EXERCISE INPUTS:
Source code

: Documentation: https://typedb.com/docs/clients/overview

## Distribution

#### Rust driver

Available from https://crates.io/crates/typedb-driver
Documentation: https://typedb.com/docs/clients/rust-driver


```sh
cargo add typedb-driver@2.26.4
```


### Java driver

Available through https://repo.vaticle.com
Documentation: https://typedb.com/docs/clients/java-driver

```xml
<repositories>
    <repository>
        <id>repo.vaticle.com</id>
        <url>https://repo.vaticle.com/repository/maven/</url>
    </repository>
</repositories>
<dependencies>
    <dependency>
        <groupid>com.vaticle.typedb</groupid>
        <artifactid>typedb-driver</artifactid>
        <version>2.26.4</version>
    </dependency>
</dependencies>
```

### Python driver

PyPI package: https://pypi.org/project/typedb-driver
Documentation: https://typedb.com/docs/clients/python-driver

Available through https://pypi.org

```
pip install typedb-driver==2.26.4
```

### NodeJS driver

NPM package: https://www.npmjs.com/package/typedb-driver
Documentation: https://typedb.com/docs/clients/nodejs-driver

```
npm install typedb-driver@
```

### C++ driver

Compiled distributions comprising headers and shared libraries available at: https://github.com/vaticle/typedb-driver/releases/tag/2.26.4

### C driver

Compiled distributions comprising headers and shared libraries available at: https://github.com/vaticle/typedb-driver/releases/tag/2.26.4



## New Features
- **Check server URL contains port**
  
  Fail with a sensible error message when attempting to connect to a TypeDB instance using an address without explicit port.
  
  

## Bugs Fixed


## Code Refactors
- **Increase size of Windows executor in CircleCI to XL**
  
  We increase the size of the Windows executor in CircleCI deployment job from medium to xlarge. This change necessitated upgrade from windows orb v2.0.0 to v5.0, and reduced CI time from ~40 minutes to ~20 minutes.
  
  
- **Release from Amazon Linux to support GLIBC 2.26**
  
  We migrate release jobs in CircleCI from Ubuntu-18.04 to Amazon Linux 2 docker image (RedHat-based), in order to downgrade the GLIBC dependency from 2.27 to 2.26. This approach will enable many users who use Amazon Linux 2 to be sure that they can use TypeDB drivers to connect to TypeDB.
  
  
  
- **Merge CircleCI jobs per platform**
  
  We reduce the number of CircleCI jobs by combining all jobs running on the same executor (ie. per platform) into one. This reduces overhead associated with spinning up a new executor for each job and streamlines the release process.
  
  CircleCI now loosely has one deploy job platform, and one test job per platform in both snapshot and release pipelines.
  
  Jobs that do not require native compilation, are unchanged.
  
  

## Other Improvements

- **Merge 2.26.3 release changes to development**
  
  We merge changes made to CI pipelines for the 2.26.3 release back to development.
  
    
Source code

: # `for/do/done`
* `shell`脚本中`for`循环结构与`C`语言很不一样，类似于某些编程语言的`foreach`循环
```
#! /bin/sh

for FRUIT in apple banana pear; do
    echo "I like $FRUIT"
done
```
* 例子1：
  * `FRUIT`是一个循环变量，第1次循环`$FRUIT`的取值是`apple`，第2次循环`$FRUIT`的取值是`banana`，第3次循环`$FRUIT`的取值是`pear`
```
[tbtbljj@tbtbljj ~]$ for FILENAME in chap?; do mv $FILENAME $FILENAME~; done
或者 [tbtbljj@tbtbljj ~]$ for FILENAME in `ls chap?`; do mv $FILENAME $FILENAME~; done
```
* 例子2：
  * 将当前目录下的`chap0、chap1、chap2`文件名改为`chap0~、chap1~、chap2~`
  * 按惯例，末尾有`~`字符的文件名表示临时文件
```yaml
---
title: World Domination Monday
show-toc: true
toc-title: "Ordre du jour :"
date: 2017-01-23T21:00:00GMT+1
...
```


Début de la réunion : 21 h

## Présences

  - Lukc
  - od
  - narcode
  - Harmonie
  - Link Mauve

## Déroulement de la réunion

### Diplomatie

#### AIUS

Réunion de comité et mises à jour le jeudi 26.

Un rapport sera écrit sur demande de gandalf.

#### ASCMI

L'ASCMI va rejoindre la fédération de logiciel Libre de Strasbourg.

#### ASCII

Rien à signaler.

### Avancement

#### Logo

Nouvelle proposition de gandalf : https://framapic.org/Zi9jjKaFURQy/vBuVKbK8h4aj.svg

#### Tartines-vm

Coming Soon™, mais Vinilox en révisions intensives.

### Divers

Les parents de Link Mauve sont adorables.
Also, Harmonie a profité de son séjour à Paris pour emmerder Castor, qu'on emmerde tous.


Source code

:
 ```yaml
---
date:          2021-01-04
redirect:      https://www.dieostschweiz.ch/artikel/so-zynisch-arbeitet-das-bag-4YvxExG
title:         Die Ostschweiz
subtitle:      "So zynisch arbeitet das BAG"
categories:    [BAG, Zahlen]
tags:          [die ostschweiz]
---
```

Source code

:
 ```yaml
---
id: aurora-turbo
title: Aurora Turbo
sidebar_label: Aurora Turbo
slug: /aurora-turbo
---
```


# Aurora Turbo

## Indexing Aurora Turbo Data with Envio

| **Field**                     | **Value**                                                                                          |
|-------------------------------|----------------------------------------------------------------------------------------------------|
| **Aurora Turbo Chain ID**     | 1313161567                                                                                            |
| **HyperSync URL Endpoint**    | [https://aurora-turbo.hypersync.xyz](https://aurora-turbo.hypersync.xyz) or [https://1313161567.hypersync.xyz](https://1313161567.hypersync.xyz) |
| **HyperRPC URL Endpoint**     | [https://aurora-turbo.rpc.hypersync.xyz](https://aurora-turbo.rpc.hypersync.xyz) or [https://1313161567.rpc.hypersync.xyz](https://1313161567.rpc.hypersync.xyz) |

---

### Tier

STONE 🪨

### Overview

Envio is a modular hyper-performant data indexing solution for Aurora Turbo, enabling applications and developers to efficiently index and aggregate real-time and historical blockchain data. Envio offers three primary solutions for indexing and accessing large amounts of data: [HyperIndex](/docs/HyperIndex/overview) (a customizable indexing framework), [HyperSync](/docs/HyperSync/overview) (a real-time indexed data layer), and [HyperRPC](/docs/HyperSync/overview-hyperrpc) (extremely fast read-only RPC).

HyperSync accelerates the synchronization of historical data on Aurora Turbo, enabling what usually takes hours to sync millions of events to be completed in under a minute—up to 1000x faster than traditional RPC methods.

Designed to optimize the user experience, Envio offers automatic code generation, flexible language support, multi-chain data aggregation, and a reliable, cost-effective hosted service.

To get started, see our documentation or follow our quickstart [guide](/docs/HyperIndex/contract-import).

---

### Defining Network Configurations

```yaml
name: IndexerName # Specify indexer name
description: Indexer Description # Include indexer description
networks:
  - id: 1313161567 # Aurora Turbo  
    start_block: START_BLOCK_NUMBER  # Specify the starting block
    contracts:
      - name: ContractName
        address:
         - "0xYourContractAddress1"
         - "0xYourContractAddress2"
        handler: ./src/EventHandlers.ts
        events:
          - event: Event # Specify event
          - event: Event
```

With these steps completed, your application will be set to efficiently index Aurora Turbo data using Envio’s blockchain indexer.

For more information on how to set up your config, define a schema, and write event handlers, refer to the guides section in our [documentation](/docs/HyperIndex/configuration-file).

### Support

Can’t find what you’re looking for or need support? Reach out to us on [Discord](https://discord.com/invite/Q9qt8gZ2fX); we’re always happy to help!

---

ASSIGNED TASK:
Would you please return all lines of the data that include the word "arbeitet"?

WRITTEN ANSWER:
redirect:      https://www.dieostschweiz.ch/artikel/so-zynisch-arbeitet-das-bag-4YvxExG
subtitle:      "So zynisch arbeitet das BAG"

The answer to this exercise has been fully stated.